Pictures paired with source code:
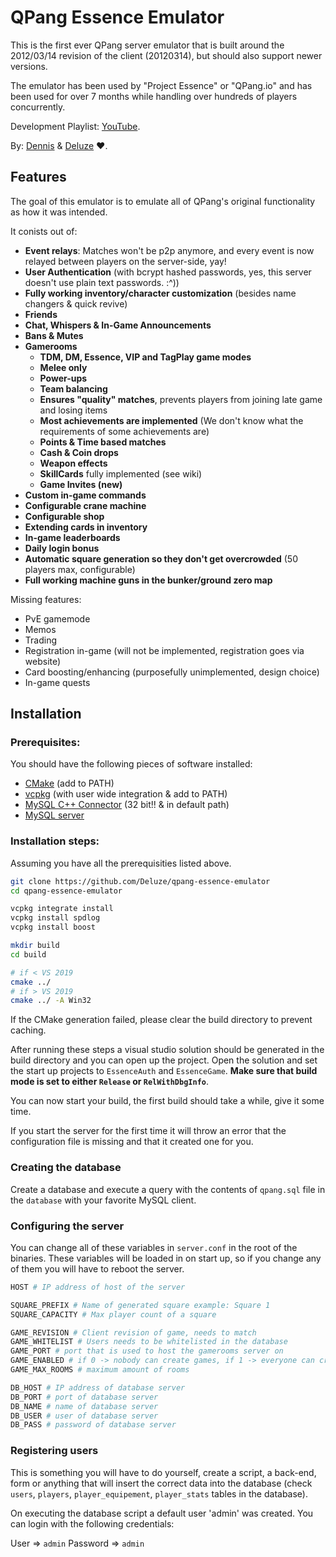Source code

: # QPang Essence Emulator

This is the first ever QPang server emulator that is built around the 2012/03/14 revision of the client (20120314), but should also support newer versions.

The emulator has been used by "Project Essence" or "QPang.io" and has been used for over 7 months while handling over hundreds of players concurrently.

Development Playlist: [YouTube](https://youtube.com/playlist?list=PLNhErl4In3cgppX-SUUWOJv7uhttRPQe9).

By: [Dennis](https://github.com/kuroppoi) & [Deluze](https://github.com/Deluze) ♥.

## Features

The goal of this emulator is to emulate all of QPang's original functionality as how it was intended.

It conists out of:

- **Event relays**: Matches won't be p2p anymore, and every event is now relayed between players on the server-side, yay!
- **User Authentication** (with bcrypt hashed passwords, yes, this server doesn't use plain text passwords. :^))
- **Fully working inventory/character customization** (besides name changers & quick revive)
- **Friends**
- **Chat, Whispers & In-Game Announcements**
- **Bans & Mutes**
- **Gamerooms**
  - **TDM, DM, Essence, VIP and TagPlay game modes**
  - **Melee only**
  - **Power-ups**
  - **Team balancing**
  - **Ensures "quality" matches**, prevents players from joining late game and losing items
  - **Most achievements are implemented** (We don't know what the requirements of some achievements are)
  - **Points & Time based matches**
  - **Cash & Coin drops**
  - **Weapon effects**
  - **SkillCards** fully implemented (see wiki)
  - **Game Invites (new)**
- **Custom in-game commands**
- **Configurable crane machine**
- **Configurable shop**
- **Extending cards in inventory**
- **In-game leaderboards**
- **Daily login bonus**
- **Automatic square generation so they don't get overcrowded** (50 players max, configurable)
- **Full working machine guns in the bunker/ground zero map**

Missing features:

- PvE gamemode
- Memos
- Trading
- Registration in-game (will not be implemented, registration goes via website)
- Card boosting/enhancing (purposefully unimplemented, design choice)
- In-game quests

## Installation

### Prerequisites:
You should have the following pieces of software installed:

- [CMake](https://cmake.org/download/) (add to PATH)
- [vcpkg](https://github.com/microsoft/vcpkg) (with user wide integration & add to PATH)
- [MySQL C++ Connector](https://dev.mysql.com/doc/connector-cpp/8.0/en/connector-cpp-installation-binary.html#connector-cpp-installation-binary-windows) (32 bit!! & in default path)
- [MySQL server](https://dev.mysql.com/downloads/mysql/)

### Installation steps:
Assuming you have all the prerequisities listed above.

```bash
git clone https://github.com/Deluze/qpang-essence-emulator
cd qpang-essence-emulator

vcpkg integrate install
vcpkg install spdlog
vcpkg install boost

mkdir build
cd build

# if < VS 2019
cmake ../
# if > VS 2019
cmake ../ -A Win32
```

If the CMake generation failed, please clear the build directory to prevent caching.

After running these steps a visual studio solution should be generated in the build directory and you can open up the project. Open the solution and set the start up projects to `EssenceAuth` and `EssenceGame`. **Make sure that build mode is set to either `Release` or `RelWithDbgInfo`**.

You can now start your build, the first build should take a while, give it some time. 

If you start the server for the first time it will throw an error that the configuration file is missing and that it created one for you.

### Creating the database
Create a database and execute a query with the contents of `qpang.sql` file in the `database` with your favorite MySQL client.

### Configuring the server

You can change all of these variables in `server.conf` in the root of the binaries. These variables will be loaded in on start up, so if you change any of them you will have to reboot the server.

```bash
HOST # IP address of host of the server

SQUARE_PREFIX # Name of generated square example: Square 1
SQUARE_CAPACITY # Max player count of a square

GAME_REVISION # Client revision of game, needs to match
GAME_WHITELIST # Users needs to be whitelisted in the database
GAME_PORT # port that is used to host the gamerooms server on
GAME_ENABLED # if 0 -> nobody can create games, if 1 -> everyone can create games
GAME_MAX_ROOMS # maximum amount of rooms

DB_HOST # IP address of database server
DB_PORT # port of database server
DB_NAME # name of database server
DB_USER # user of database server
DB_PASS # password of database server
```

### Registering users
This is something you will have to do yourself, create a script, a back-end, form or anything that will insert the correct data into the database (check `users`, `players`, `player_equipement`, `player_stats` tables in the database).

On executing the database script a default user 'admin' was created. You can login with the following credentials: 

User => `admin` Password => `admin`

==

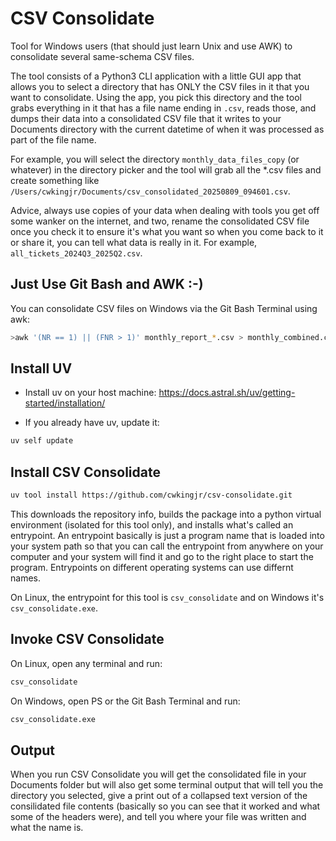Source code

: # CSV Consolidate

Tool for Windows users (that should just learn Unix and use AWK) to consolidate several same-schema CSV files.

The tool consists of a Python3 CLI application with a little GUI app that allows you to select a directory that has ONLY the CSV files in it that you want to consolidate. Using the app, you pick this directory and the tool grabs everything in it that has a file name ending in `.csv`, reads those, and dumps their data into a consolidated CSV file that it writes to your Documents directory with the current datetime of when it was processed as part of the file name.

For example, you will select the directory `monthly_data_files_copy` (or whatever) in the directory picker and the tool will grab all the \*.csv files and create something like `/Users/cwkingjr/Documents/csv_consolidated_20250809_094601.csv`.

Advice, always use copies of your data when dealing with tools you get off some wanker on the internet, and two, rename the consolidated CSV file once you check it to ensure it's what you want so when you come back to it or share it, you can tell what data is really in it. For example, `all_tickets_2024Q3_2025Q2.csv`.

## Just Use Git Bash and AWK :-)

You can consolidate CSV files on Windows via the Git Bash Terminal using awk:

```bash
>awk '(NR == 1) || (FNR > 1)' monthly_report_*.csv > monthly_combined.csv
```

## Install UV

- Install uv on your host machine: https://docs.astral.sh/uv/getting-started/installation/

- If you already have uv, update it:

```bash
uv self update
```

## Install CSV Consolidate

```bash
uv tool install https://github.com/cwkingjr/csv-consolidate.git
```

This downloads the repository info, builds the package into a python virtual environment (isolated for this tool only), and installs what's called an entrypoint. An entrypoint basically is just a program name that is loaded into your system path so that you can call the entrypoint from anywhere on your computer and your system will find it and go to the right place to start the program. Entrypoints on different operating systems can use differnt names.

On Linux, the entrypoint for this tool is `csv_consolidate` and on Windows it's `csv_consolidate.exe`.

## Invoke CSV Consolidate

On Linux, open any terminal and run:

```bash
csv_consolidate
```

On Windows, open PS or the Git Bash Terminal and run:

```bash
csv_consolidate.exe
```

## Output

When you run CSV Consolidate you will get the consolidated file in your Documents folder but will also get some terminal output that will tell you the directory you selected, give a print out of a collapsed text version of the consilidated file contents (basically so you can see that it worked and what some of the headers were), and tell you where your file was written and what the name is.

**Your assignment**
Scan the records for the word "login" and copy every line where it is found.

**Answer box**
- **Daily login bonus**
On executing the database script a default user 'admin' was created. You can login with the following credentials: 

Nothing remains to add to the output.